Dylan Falconer

Join 500+ game programmers getting weekly tips.

The Arena - Custom Memory Allocators in C

Memory management is typically taught in ways that cause many issues. Let’s go over the 4 most common issues: Fragmentation, Allocation Speed, Lack of Control, and Lifetimes.

Fragmentation

Using malloc and free for individual objects inevitably cause fragmentation of the heap.

The locality of similar objects is not guaranteed when different types are allocated in an unpredictable order.

The general purpose memory allocator provided by the language (the thing behind the malloc call) does it’s best to make sure there are not too many gaps. But, it doesn’t know anything about the usage and lifetimes of your objects.
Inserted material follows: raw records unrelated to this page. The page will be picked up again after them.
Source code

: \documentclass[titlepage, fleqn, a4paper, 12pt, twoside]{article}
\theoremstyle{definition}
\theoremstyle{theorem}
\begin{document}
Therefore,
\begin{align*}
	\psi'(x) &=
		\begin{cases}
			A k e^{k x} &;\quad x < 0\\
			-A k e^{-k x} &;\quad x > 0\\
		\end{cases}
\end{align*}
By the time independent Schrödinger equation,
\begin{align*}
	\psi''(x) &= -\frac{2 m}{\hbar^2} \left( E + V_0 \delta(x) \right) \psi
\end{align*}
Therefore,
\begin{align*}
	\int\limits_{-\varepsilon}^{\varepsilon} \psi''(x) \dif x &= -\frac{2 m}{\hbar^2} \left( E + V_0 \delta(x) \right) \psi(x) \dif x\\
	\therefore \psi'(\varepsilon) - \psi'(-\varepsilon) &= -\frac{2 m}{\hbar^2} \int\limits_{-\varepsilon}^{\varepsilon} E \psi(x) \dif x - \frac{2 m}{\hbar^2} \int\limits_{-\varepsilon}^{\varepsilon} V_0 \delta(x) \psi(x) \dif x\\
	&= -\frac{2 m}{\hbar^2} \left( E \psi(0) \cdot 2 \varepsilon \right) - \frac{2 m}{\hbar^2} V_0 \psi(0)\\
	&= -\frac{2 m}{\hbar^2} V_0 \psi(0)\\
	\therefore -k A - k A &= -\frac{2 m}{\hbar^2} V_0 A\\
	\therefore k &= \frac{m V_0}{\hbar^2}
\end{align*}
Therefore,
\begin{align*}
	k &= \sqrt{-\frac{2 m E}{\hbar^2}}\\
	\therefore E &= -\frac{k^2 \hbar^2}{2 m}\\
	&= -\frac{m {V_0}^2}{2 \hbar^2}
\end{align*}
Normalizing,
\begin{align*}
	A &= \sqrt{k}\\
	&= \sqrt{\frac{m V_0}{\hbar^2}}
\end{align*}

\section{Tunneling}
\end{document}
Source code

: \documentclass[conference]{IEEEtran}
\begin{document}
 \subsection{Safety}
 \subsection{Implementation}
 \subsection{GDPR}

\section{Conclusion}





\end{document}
As a result, you can easily end up with bad performance by jumping around in the heap.

Performance

There’s a common idea that memory allocation on a per-frame basis is a quick way to slow down your application. I focus on games and real-time applications, so I’ll use “frames”, but you could replace this with any high frequency loop.

The idea is that malloc and free are either too slow or too unpredictable to be able to be used in high-frequency code paths.

The common remedy is to malloc and free before and after these code paths are executed. To ensure the program does not crash, one of two things must occur. Either a fine-tuning of the memory footprint, or an over-allocation at the outset.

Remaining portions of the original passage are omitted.